For new parents, a little help goes a long way; 48 hours of group support can avert divorce, say UC Berkeley psychologists

By Patricia McBroom, Public Affairs

BERKELEY-- The risk of marital strain for couples having babies in the 1990s is higher today, and the level of support is lower, than 10 years ago, according to new findings from an ongoing University of California, Berkeley, study of young families.

Still, by spending only 48 hours - once a week over the course of six months - with other new parents in a support group led by mental health professionals, wives and husbands can avoid unnecessary stress and divorce, said the researchers, UC Berkeley psychologists Carolyn and Philip Cowan.

The Cowans' findings appear in a new edition of their 1992 book, "When Partners Become Parents" (Lawrence Erlbaum Associates) out this month. Begun in 1979, the study of new families is being conducted at the campus's Institute of Human Development.

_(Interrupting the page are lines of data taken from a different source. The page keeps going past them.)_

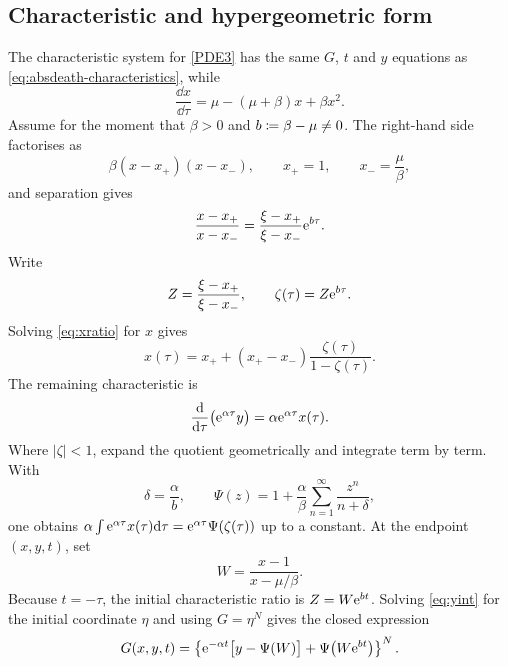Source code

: \subsection{Characteristic and hypergeometric form}

The characteristic system for \eqref{PDE3} has the same \(G\), \(t\) and \(y\)
equations as \eqref{eq:absdeath-characteristics}, while
\begin{equation}
  \frac{\dd x}{\dd\tau}
  =\mu-(\mu+\beta)x+\beta x^2.
  \label{eq:abd-x-characteristic}
\end{equation}
Assume for the moment that \(\beta>0\) and
\(b\defeq\beta-\mu\neq0\).  The right-hand side factorises as
\begin{equation}
  \beta(x-x_+)(x-x_-),
  \qquad x_+=1,
  \qquad x_-=\frac{\mu}{\beta},
  \label{eq:abd-fixed-points}
\end{equation}
and separation gives
\begin{equation}
  \frac{x-x_+}{x-x_-}
  =\frac{\xi-x_+}{\xi-x_-}\e^{b\tau}.
  \label{eq:xratio}
\end{equation}
Write
\[
  Z=\frac{\xi-x_+}{\xi-x_-},
  \qquad
  \zeta(\tau)=Z\e^{b\tau}.
\]
Solving \eqref{eq:xratio} for \(x\) gives
\begin{equation}
  x(\tau)=x_++(x_+-x_-)
  \frac{\zeta(\tau)}{1-\zeta(\tau)}.
  \label{eq:xgeom}
\end{equation}
The remaining characteristic is
\begin{equation}
  \frac{\dd}{\dd\tau}\bigl(\e^{\alpha\tau}y\bigr)
  =\alpha\e^{\alpha\tau}x(\tau).
  \label{eq:yint}
\end{equation}
Where \(\lvert\zeta\rvert<1\), expand the quotient geometrically and integrate
term by term.  With
\begin{equation}
  \delta=\frac{\alpha}{b},
  \qquad
  \Psi(z)=1+\frac{\alpha}{\beta}
  \sum_{n=1}^{\infty}\frac{z^n}{n+\delta},
  \label{eq:Psidef}
\end{equation}
one obtains
\(
  \alpha\int\e^{\alpha\tau}x(\tau)\dd\tau
  =\e^{\alpha\tau}\Psi(\zeta(\tau))
\)
up to a constant.  At the endpoint \((x,y,t)\), set
\begin{equation}
  W=\frac{x-1}{x-\mu/\beta}.
  \label{eq:Wdef}
\end{equation}
Because \(t=-\tau\), the initial characteristic ratio is
\(Z=W\e^{bt}\).  Solving \eqref{eq:yint} for the initial coordinate \(\eta\)
and using \(G=\eta^N\) gives the closed expression
\begin{equation}
  G(x,y,t)=
  \left\{
    \e^{-\alpha t}\bigl[y-\Psi(W)\bigr]
    +\Psi\bigl(W\e^{bt}\bigr)
  \right\}^{N}.
  \label{eq:Gabd}
\end{equation}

In a foreword to the new edition, family researcher John Gottman of the University of Washington calls it "the most important book on the prevention of divorce than has ever been written."

The Cowans' latest research was gleaned from a group of 100 middle-class, Bay Area parents with children who entered kindergarten in the 1990s. These parents are compared to a similar group of married couples who 10 years ago had their first children, only to experience a sudden increase in stress and divorce.

Philip Cowan, a psychology professor and director of the institute, said that declining job security and health insurance benefits since the 1980s have increased the risk of marital stress in the new group.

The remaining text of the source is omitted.